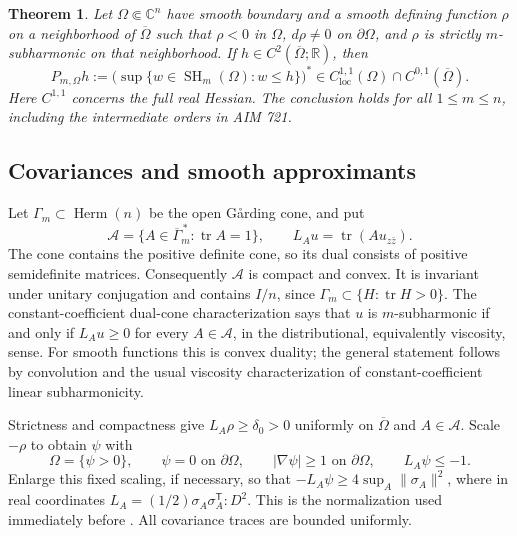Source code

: \documentclass[11pt,a4paper]{article}
\newtheorem{theorem}{Theorem}[section]
\theoremstyle{remark}
\begin{document}
\begin{theorem}
\label{thm:721}
Let $\Omega\Subset\mathbb C^n$ have smooth boundary and a smooth defining
function $\rho$ on a neighborhood of $\overline\Omega$ such that
$\rho<0$ in $\Omega$, $d\rho\ne0$ on $\partial\Omega$, and $\rho$ is
strictly $m$-subharmonic on that neighborhood.  If
$h\in C^2(\overline\Omega;\mathbb R)$, then
\begin{equation}
 P_{m,\Omega}h
 :=\bigl(\sup\{w\in\operatorname{SH}_m(\Omega):w\le h\}\bigr)^*
 \in C^{1,1}_{\mathrm{loc}}(\Omega)\cap C^{0,1}(\overline\Omega).
 \label{eq:721-1}
\end{equation}
Here $C^{1,1}$ concerns the full real Hessian.  The conclusion holds for all
$1\le m\le n$, including the intermediate orders in AIM 721.
\end{theorem}

\subsection{Covariances and smooth approximants}

Let $\Gamma_m\subset\operatorname{Herm}(n)$ be the open G\aa rding cone,
and put
\begin{equation}
 \mathcal A=\{A\in\overline\Gamma_m^{\,*}:\operatorname{tr}A=1\},
 \qquad L_Au=\operatorname{tr}(Au_{z\bar z}).
 \label{eq:721-2}
\end{equation}
The cone contains the positive definite cone, so its dual consists of positive
semidefinite matrices.  Consequently $\mathcal A$ is compact and convex.
It is invariant under unitary conjugation and contains $I/n$, since
$\Gamma_m\subset\{H:\operatorname{tr}H>0\}$.  The constant-coefficient
dual-cone characterization says that $u$ is $m$-subharmonic if and only if
$L_Au\ge0$ for every $A\in\mathcal A$, in the distributional, equivalently
viscosity, sense.  For smooth functions this is convex duality; the general
statement follows by convolution and the usual viscosity characterization of
constant-coefficient linear subharmonicity.

Strictness and compactness give $L_A\rho\ge\delta_0>0$ uniformly on
$\overline\Omega$ and $A\in\mathcal A$.  Scale $-\rho$ to obtain $\psi$
with
\begin{equation}
 \Omega=\{\psi>0\},\qquad \psi=0\text{ on }\partial\Omega,
 \qquad |\nabla\psi|\ge1\text{ on }\partial\Omega,
 \qquad L_A\psi\le-1.
 \label{eq:721-3}
\end{equation}
Enlarge this fixed scaling, if necessary, so that
$-L_A\psi\ge4\sup_A\|\sigma_A\|^2$, where in real coordinates
$L_A=(1/2)\sigma_A\sigma_A^{\mathsf T}:D^2$.  This is the normalization
used immediately before \cite[Lemma 7.1]{ZhouBellman2015}.
All covariance traces are bounded uniformly.
\end{document}
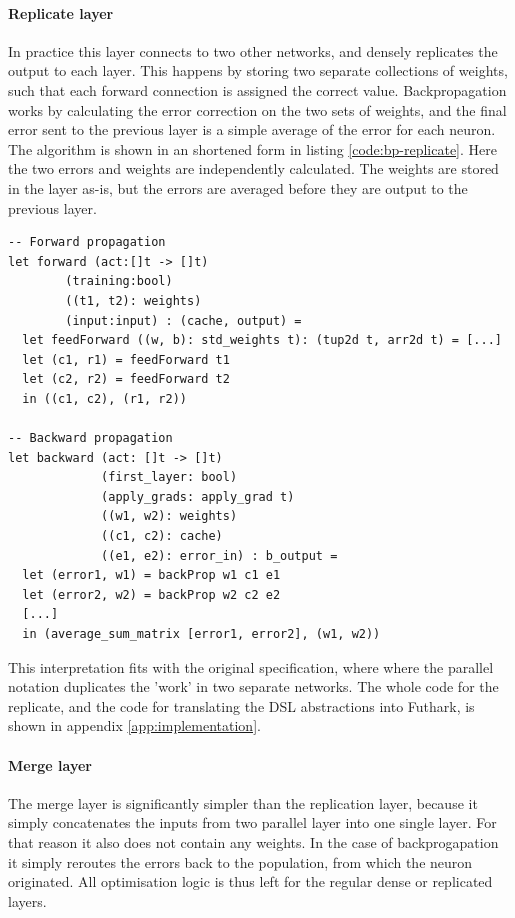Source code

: \paragraph{Replicate layer}
In practice this layer connects to two other networks, and densely
replicates the output to each layer.
This happens by storing two separate collections of weights, such
that each forward connection is assigned the correct value.
Backpropagation works by calculating the error correction on the
two sets of weights, and the final error sent to the previous layer
is a simple average of the error for each neuron. 
The algorithm is shown in an shortened form in listing \ref{code:bp-replicate}.
Here the two errors and weights are independently calculated.
The weights are stored in the layer as-is, but the errors are 
averaged before they are output to the previous layer.

\lstset{language=,caption=Part of the forward and backward propagation algorithms for the replicate layer. Abbreviated for clarity.}
\begin{lstlisting}
-- Forward propagation
let forward (act:[]t -> []t)
	    (training:bool)
	    ((t1, t2): weights)
	    (input:input) : (cache, output) =
  let feedForward ((w, b): std_weights t): (tup2d t, arr2d t) = [...]
  let (c1, r1) = feedForward t1
  let (c2, r2) = feedForward t2
  in ((c1, c2), (r1, r2))

-- Backward propagation
let backward (act: []t -> []t)
             (first_layer: bool)
             (apply_grads: apply_grad t)
             ((w1, w2): weights)
             ((c1, c2): cache)
             ((e1, e2): error_in) : b_output =
  let (error1, w1) = backProp w1 c1 e1
  let (error2, w2) = backProp w2 c2 e2
  [...]
  in (average_sum_matrix [error1, error2], (w1, w2))
\end{lstlisting} \label{code:bp-replicate}

This interpretation fits with the original specification, where
where the parallel notation duplicates the 'work' in two separate 
networks.
The whole code for the replicate, and the code for translating the \gls{DSL}
abstractions into Futhark,  is shown in appendix 
\ref{app:implementation}.

\paragraph{Merge layer}
The merge layer is significantly simpler than the replication layer,
because it simply concatenates the inputs from two parallel layer into one single
layer. 
For that reason it also does not contain any weights.
In the case of backprogapation it simply reroutes the errors back to
the population, from which the neuron originated.
All optimisation logic is thus left for the regular dense or replicated
layers.

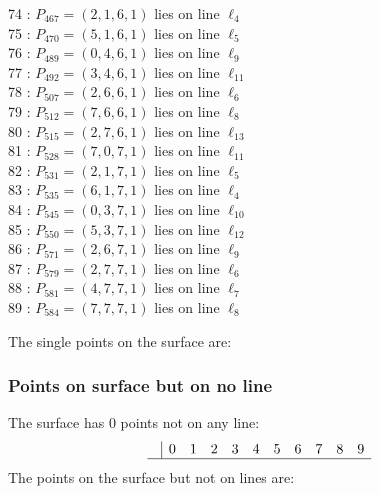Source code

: \documentclass{article}
\begin{document}
{\begin{multicols}{2}
74 : $P_{467}=( 2, 1, 6, 1 )$ lies on line $\ell_{4}$\\
75 : $P_{470}=( 5, 1, 6, 1 )$ lies on line $\ell_{5}$\\
76 : $P_{489}=( 0, 4, 6, 1 )$ lies on line $\ell_{9}$\\
77 : $P_{492}=( 3, 4, 6, 1 )$ lies on line $\ell_{11}$\\
78 : $P_{507}=( 2, 6, 6, 1 )$ lies on line $\ell_{6}$\\
79 : $P_{512}=( 7, 6, 6, 1 )$ lies on line $\ell_{8}$\\
80 : $P_{515}=( 2, 7, 6, 1 )$ lies on line $\ell_{13}$\\
81 : $P_{528}=( 7, 0, 7, 1 )$ lies on line $\ell_{11}$\\
82 : $P_{531}=( 2, 1, 7, 1 )$ lies on line $\ell_{5}$\\
83 : $P_{535}=( 6, 1, 7, 1 )$ lies on line $\ell_{4}$\\
84 : $P_{545}=( 0, 3, 7, 1 )$ lies on line $\ell_{10}$\\
85 : $P_{550}=( 5, 3, 7, 1 )$ lies on line $\ell_{12}$\\
86 : $P_{571}=( 2, 6, 7, 1 )$ lies on line $\ell_{9}$\\
87 : $P_{579}=( 2, 7, 7, 1 )$ lies on line $\ell_{6}$\\
88 : $P_{581}=( 4, 7, 7, 1 )$ lies on line $\ell_{7}$\\
89 : $P_{584}=( 7, 7, 7, 1 )$ lies on line $\ell_{8}$\\
\end{multicols}
The single points on the surface are:\\
\subsubsection*{Points on surface but on no line}
The surface has 0 points not on any line:\\
$$
\begin{array}{r|*{10}{r}}
 & 0 & 1 & 2 & 3 & 4 & 5 & 6 & 7 & 8 & 9\\
\hline
\end{array}
$$
The points on the surface but not on lines are:\\
\begin{multicols}{2}
\noindent
\end{multicols}
}
\end{document}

--- WHAT IS NEEDED ---
Scan the entries above for the string "mathcal" and copy each line that contains it.

--- EXERCISE SOLUTION ---
 \mathcal A=\{A\in\overline\Gamma_m^{\,*}:\operatorname{tr}A=1\},
semidefinite matrices.  Consequently $\mathcal A$ is compact and convex.
$L_Au\ge0$ for every $A\in\mathcal A$, in the distributional, equivalently
$\overline\Omega$ and $A\in\mathcal A$.  Scale $-\rho$ to obtain $\psi$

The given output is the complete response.